Take the entries that follow and write each one out exactly.
Dataset extract: Begin
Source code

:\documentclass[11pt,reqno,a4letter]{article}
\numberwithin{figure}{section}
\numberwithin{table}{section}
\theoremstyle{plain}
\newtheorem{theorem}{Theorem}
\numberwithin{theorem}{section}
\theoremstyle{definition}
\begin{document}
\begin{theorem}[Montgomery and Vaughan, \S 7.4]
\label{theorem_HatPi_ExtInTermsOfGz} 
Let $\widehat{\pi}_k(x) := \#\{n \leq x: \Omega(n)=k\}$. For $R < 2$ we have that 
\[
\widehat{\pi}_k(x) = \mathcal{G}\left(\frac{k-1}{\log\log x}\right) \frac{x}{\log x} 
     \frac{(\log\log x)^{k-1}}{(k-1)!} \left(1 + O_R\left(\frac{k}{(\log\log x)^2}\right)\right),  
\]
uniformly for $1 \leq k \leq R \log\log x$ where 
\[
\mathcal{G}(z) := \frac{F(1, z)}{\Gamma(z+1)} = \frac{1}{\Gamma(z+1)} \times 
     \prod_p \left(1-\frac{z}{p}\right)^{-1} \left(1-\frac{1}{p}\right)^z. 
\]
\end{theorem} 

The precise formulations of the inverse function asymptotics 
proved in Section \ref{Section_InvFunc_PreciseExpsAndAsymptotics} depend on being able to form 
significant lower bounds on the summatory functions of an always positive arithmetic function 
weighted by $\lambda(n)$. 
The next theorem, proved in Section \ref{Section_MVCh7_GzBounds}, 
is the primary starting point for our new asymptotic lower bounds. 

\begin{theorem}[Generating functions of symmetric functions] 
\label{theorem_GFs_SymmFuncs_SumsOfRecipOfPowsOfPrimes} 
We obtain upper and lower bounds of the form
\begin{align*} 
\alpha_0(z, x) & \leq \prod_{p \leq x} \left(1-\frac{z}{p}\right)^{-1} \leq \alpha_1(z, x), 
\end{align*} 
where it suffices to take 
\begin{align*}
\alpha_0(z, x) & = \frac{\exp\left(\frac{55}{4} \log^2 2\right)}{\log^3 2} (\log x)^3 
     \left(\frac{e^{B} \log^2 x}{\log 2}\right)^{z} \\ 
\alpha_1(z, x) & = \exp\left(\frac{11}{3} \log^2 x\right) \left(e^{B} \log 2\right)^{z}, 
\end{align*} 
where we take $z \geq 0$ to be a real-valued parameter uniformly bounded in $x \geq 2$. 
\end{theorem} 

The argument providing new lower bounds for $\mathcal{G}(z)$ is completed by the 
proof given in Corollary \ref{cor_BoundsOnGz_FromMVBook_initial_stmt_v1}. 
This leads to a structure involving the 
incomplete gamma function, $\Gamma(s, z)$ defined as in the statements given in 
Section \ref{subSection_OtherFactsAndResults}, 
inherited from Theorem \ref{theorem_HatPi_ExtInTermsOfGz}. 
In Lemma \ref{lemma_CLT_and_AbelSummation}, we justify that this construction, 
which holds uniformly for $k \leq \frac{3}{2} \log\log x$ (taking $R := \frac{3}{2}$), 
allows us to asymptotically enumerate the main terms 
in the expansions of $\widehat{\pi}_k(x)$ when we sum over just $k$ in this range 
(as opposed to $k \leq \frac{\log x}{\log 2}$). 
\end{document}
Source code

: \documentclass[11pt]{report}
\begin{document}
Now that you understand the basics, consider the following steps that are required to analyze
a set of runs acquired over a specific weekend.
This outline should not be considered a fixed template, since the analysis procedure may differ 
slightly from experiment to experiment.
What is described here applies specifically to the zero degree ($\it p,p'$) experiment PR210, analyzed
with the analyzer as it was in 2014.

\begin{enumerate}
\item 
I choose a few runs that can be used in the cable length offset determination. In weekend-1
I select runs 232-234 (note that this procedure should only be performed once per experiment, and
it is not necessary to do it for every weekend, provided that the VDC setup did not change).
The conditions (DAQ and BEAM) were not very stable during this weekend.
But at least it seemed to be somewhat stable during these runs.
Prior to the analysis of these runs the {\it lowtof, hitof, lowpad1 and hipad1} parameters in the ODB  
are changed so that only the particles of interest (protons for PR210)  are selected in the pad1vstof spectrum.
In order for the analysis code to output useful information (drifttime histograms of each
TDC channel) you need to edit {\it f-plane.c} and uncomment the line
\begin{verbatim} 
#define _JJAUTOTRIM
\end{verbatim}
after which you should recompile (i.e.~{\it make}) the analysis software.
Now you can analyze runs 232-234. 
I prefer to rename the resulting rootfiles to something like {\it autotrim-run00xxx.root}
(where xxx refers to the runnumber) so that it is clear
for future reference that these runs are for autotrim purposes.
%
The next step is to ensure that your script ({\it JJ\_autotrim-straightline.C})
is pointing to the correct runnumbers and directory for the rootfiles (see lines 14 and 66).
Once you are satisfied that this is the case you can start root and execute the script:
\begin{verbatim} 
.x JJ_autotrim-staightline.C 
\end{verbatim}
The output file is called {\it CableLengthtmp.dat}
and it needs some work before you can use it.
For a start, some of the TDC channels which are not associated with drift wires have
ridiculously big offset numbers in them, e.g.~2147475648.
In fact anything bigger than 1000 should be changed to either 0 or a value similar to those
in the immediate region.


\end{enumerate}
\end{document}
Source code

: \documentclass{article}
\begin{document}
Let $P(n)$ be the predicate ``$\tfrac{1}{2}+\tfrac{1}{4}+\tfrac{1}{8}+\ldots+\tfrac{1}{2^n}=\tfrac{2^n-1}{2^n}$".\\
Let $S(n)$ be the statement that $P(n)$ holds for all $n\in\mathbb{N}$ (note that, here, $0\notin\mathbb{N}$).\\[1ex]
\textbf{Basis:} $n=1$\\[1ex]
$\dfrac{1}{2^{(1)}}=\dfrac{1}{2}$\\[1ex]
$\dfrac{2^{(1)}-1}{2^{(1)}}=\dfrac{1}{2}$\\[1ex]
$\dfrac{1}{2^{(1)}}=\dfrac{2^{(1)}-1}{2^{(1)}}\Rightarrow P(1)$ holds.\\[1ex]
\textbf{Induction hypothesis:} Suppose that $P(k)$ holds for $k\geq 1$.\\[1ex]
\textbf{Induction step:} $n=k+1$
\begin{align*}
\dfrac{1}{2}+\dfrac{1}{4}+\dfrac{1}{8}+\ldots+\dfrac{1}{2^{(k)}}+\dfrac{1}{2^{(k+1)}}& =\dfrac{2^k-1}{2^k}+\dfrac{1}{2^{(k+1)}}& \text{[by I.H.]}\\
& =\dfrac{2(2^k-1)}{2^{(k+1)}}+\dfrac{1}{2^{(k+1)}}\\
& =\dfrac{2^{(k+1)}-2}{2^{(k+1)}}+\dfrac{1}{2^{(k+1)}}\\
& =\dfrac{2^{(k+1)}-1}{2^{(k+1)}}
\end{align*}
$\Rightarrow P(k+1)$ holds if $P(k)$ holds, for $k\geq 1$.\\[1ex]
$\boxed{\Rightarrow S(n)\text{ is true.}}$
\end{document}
Dataset extract: End
Result of this task.
Source code

:\documentclass[11pt,reqno,a4letter]{article}
\numberwithin{figure}{section}
\numberwithin{table}{section}
\theoremstyle{plain}
\newtheorem{theorem}{Theorem}
\numberwithin{theorem}{section}
\theoremstyle{definition}
\begin{document}
\begin{theorem}[Montgomery and Vaughan, \S 7.4]
\label{theorem_HatPi_ExtInTermsOfGz} 
Let $\widehat{\pi}_k(x) := \#\{n \leq x: \Omega(n)=k\}$. For $R < 2$ we have that 
\[
\widehat{\pi}_k(x) = \mathcal{G}\left(\frac{k-1}{\log\log x}\right) \frac{x}{\log x} 
     \frac{(\log\log x)^{k-1}}{(k-1)!} \left(1 + O_R\left(\frac{k}{(\log\log x)^2}\right)\right),  
\]
uniformly for $1 \leq k \leq R \log\log x$ where 
\[
\mathcal{G}(z) := \frac{F(1, z)}{\Gamma(z+1)} = \frac{1}{\Gamma(z+1)} \times 
     \prod_p \left(1-\frac{z}{p}\right)^{-1} \left(1-\frac{1}{p}\right)^z. 
\]
\end{theorem} 

The precise formulations of the inverse function asymptotics 
proved in Section \ref{Section_InvFunc_PreciseExpsAndAsymptotics} depend on being able to form 
significant lower bounds on the summatory functions of an always positive arithmetic function 
weighted by $\lambda(n)$. 
The next theorem, proved in Section \ref{Section_MVCh7_GzBounds}, 
is the primary starting point for our new asymptotic lower bounds. 

\begin{theorem}[Generating functions of symmetric functions] 
\label{theorem_GFs_SymmFuncs_SumsOfRecipOfPowsOfPrimes} 
We obtain upper and lower bounds of the form
\begin{align*} 
\alpha_0(z, x) & \leq \prod_{p \leq x} \left(1-\frac{z}{p}\right)^{-1} \leq \alpha_1(z, x), 
\end{align*} 
where it suffices to take 
\begin{align*}
\alpha_0(z, x) & = \frac{\exp\left(\frac{55}{4} \log^2 2\right)}{\log^3 2} (\log x)^3 
     \left(\frac{e^{B} \log^2 x}{\log 2}\right)^{z} \\ 
\alpha_1(z, x) & = \exp\left(\frac{11}{3} \log^2 x\right) \left(e^{B} \log 2\right)^{z}, 
\end{align*} 
where we take $z \geq 0$ to be a real-valued parameter uniformly bounded in $x \geq 2$. 
\end{theorem} 

The argument providing new lower bounds for $\mathcal{G}(z)$ is completed by the 
proof given in Corollary \ref{cor_BoundsOnGz_FromMVBook_initial_stmt_v1}. 
This leads to a structure involving the 
incomplete gamma function, $\Gamma(s, z)$ defined as in the statements given in 
Section \ref{subSection_OtherFactsAndResults}, 
inherited from Theorem \ref{theorem_HatPi_ExtInTermsOfGz}. 
In Lemma \ref{lemma_CLT_and_AbelSummation}, we justify that this construction, 
which holds uniformly for $k \leq \frac{3}{2} \log\log x$ (taking $R := \frac{3}{2}$), 
allows us to asymptotically enumerate the main terms 
in the expansions of $\widehat{\pi}_k(x)$ when we sum over just $k$ in this range 
(as opposed to $k \leq \frac{\log x}{\log 2}$). 
\end{document}
Source code

: \documentclass[11pt]{report}
\begin{document}
Now that you understand the basics, consider the following steps that are required to analyze
a set of runs acquired over a specific weekend.
This outline should not be considered a fixed template, since the analysis procedure may differ 
slightly from experiment to experiment.
What is described here applies specifically to the zero degree ($\it p,p'$) experiment PR210, analyzed
with the analyzer as it was in 2014.

\begin{enumerate}
\item 
I choose a few runs that can be used in the cable length offset determination. In weekend-1
I select runs 232-234 (note that this procedure should only be performed once per experiment, and
it is not necessary to do it for every weekend, provided that the VDC setup did not change).
The conditions (DAQ and BEAM) were not very stable during this weekend.
But at least it seemed to be somewhat stable during these runs.
Prior to the analysis of these runs the {\it lowtof, hitof, lowpad1 and hipad1} parameters in the ODB  
are changed so that only the particles of interest (protons for PR210)  are selected in the pad1vstof spectrum.
In order for the analysis code to output useful information (drifttime histograms of each
TDC channel) you need to edit {\it f-plane.c} and uncomment the line
\begin{verbatim} 
#define _JJAUTOTRIM
\end{verbatim}
after which you should recompile (i.e.~{\it make}) the analysis software.
Now you can analyze runs 232-234. 
I prefer to rename the resulting rootfiles to something like {\it autotrim-run00xxx.root}
(where xxx refers to the runnumber) so that it is clear
for future reference that these runs are for autotrim purposes.
%
The next step is to ensure that your script ({\it JJ\_autotrim-straightline.C})
is pointing to the correct runnumbers and directory for the rootfiles (see lines 14 and 66).
Once you are satisfied that this is the case you can start root and execute the script:
\begin{verbatim} 
.x JJ_autotrim-staightline.C 
\end{verbatim}
The output file is called {\it CableLengthtmp.dat}
and it needs some work before you can use it.
For a start, some of the TDC channels which are not associated with drift wires have
ridiculously big offset numbers in them, e.g.~2147475648.
In fact anything bigger than 1000 should be changed to either 0 or a value similar to those
in the immediate region.


\end{enumerate}
\end{document}
Source code

: \documentclass{article}
\begin{document}
Let $P(n)$ be the predicate ``$\tfrac{1}{2}+\tfrac{1}{4}+\tfrac{1}{8}+\ldots+\tfrac{1}{2^n}=\tfrac{2^n-1}{2^n}$".\\
Let $S(n)$ be the statement that $P(n)$ holds for all $n\in\mathbb{N}$ (note that, here, $0\notin\mathbb{N}$).\\[1ex]
\textbf{Basis:} $n=1$\\[1ex]
$\dfrac{1}{2^{(1)}}=\dfrac{1}{2}$\\[1ex]
$\dfrac{2^{(1)}-1}{2^{(1)}}=\dfrac{1}{2}$\\[1ex]
$\dfrac{1}{2^{(1)}}=\dfrac{2^{(1)}-1}{2^{(1)}}\Rightarrow P(1)$ holds.\\[1ex]
\textbf{Induction hypothesis:} Suppose that $P(k)$ holds for $k\geq 1$.\\[1ex]
\textbf{Induction step:} $n=k+1$
\begin{align*}
\dfrac{1}{2}+\dfrac{1}{4}+\dfrac{1}{8}+\ldots+\dfrac{1}{2^{(k)}}+\dfrac{1}{2^{(k+1)}}& =\dfrac{2^k-1}{2^k}+\dfrac{1}{2^{(k+1)}}& \text{[by I.H.]}\\
& =\dfrac{2(2^k-1)}{2^{(k+1)}}+\dfrac{1}{2^{(k+1)}}\\
& =\dfrac{2^{(k+1)}-2}{2^{(k+1)}}+\dfrac{1}{2^{(k+1)}}\\
& =\dfrac{2^{(k+1)}-1}{2^{(k+1)}}
\end{align*}
$\Rightarrow P(k+1)$ holds if $P(k)$ holds, for $k\geq 1$.\\[1ex]
$\boxed{\Rightarrow S(n)\text{ is true.}}$
\end{document}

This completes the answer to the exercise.